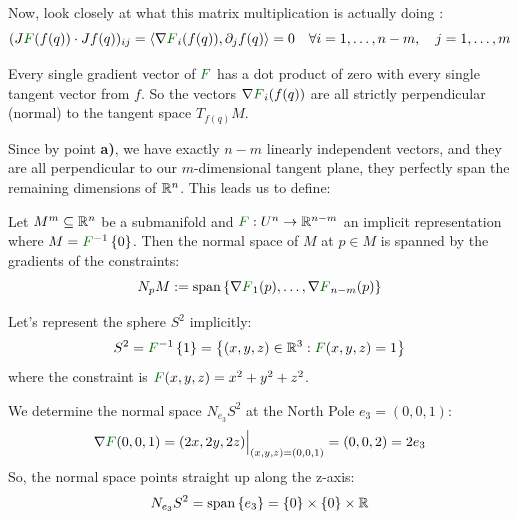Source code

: Now, look closely at what this matrix multiplication is actually doing \warning{(!!!)}:
\[ (J\textcolor{eDarkGreen}{F}(f(q)) \cdot Jf(q))_{ij} = \langle \nabla \textcolor{eDarkGreen}{F}_i(f(q)), \partial_j f(q) \rangle = 0 \quad \forall i=1,\dots,n-m, \quad j=1,\dots,m \]

Every single gradient vector of $\textcolor{eDarkGreen}{F}$ has a dot product of zero with every single tangent vector from $f$. So the vectors $\nabla \textcolor{eDarkGreen}{F}_i(f(q))$ are all strictly perpendicular (normal) to the tangent space $T_{f(q)} M$. 

Since by point \textbf{a)}, we have exactly $n-m$ linearly independent vectors, and they are all perpendicular to our $m$-dimensional tangent plane, they perfectly span the remaining dimensions of $\R^n$. This leads us to define:

\begin{definition*}
Let $M^m \subseteq \R^n$ be a submanifold and $\textcolor{eDarkGreen}{F}: U^n \to \R^{n-m}$ an implicit representation where $M = \textcolor{eDarkGreen}{F}^{-1}\set{0}$.
Then the normal space of $M$ at $p \in M$ is spanned by the gradients of the constraints:
\[ N_p M := \Span\set{\nabla \textcolor{eDarkGreen}{F}_1(p), \dots, \nabla \textcolor{eDarkGreen}{F}_{n-m}(p)} \]
\end{definition*}

\begin{example*}
Let's represent the sphere $S^2$ implicitly:
\[ S^2 = \textcolor{eDarkGreen}{F}^{-1}\set{1} = \set{(x,y,z) \in \R^3 : \textcolor{eDarkGreen}{F}(x,y,z) = 1} \]
where the constraint is $\textcolor{eDarkGreen}{F}(x,y,z) = x^2 + y^2 + z^2$.

We determine the normal space $N_{e_3} S^2$ at the North Pole $e_3 = (0,0,1)$:
\[ \nabla \textcolor{eDarkGreen}{F}(0,0,1) = (2x, 2y, 2z) \Big|_{(x,y,z)=(0,0,1)} = (0,0,2) = 2e_3 \]
So, the normal space points straight up along the z-axis:
\[ N_{e_3} S^2 = \Span\set{e_3} = \set{0} \times \set{0} \times \R \]

\begin{center}
\end{center}
\end{example*}
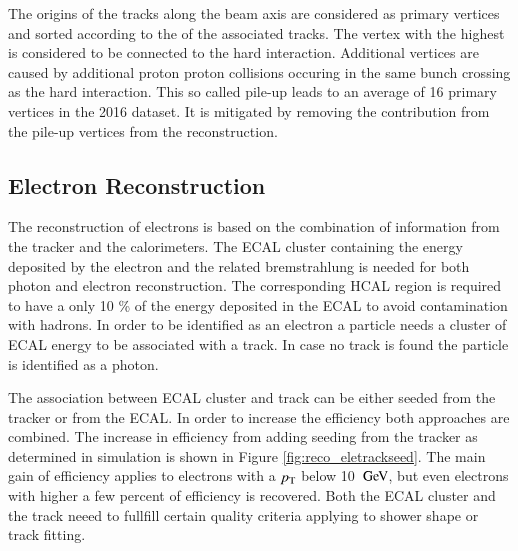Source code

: The origins of the tracks along the beam axis are considered as primary vertices and sorted according to the \pt of the associated tracks.
The vertex with the highest \pt is considered to be connected to the hard interaction. 
Additional vertices are caused by additional proton proton collisions occuring in the same bunch crossing as the hard interaction.
This so called pile-up leads to an average of 16 primary vertices in the 2016 dataset. It is mitigated by removing the contribution from
the pile-up vertices from the reconstruction.

\subsection{Electron Reconstruction}

The reconstruction of electrons is based on the combination of information from the tracker and the calorimeters.
The ECAL cluster containing the energy deposited by the electron and the related bremstrahlung is needed for both photon and electron reconstruction.
The corresponding HCAL region is required to have a only 10 \% of the energy deposited in the ECAL to avoid contamination with hadrons.
In order to be identified as an electron a particle needs a cluster of ECAL energy to be associated with a track.
In case no track is found the particle is identified as a photon.

The association between ECAL cluster and track can be either seeded from the tracker or from the ECAL.
In order to increase the efficiency both approaches are combined. The increase in efficiency from adding seeding from the tracker as determined in simulation is shown in Figure \ref{fig:reco_eletrackseed}.
The main gain of efficiency applies to electrons with a $p_{\mathrm{T}}$ below 10 $\,\text{Ge\hspace{-.08em}V}$, but even electrons with higher \pt a few percent of efficiency is recovered.
Both the ECAL cluster and the track neeed to fullfill certain quality criteria applying to shower shape or track fitting.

THE PROBLEM: Return every record exactly, minus the pictures.

COMPLETED TASK:
Source code

: Now, look closely at what this matrix multiplication is actually doing \warning{(!!!)}:
\[ (J\textcolor{eDarkGreen}{F}(f(q)) \cdot Jf(q))_{ij} = \langle \nabla \textcolor{eDarkGreen}{F}_i(f(q)), \partial_j f(q) \rangle = 0 \quad \forall i=1,\dots,n-m, \quad j=1,\dots,m \]

Every single gradient vector of $\textcolor{eDarkGreen}{F}$ has a dot product of zero with every single tangent vector from $f$. So the vectors $\nabla \textcolor{eDarkGreen}{F}_i(f(q))$ are all strictly perpendicular (normal) to the tangent space $T_{f(q)} M$. 

Since by point \textbf{a)}, we have exactly $n-m$ linearly independent vectors, and they are all perpendicular to our $m$-dimensional tangent plane, they perfectly span the remaining dimensions of $\R^n$. This leads us to define:

\begin{definition*}
Let $M^m \subseteq \R^n$ be a submanifold and $\textcolor{eDarkGreen}{F}: U^n \to \R^{n-m}$ an implicit representation where $M = \textcolor{eDarkGreen}{F}^{-1}\set{0}$.
Then the normal space of $M$ at $p \in M$ is spanned by the gradients of the constraints:
\[ N_p M := \Span\set{\nabla \textcolor{eDarkGreen}{F}_1(p), \dots, \nabla \textcolor{eDarkGreen}{F}_{n-m}(p)} \]
\end{definition*}

\begin{example*}
Let's represent the sphere $S^2$ implicitly:
\[ S^2 = \textcolor{eDarkGreen}{F}^{-1}\set{1} = \set{(x,y,z) \in \R^3 : \textcolor{eDarkGreen}{F}(x,y,z) = 1} \]
where the constraint is $\textcolor{eDarkGreen}{F}(x,y,z) = x^2 + y^2 + z^2$.

We determine the normal space $N_{e_3} S^2$ at the North Pole $e_3 = (0,0,1)$:
\[ \nabla \textcolor{eDarkGreen}{F}(0,0,1) = (2x, 2y, 2z) \Big|_{(x,y,z)=(0,0,1)} = (0,0,2) = 2e_3 \]
So, the normal space points straight up along the z-axis:
\[ N_{e_3} S^2 = \Span\set{e_3} = \set{0} \times \set{0} \times \R \]

\begin{center}
\end{center}
\end{example*}
Source code

: The origins of the tracks along the beam axis are considered as primary vertices and sorted according to the \pt of the associated tracks.
The vertex with the highest \pt is considered to be connected to the hard interaction. 
Additional vertices are caused by additional proton proton collisions occuring in the same bunch crossing as the hard interaction.
This so called pile-up leads to an average of 16 primary vertices in the 2016 dataset. It is mitigated by removing the contribution from
the pile-up vertices from the reconstruction.

\subsection{Electron Reconstruction}

The reconstruction of electrons is based on the combination of information from the tracker and the calorimeters.
The ECAL cluster containing the energy deposited by the electron and the related bremstrahlung is needed for both photon and electron reconstruction.
The corresponding HCAL region is required to have a only 10 \% of the energy deposited in the ECAL to avoid contamination with hadrons.
In order to be identified as an electron a particle needs a cluster of ECAL energy to be associated with a track.
In case no track is found the particle is identified as a photon.

The association between ECAL cluster and track can be either seeded from the tracker or from the ECAL.
In order to increase the efficiency both approaches are combined. The increase in efficiency from adding seeding from the tracker as determined in simulation is shown in Figure \ref{fig:reco_eletrackseed}.
The main gain of efficiency applies to electrons with a $p_{\mathrm{T}}$ below 10 $\,\text{Ge\hspace{-.08em}V}$, but even electrons with higher \pt a few percent of efficiency is recovered.
Both the ECAL cluster and the track neeed to fullfill certain quality criteria applying to shower shape or track fitting.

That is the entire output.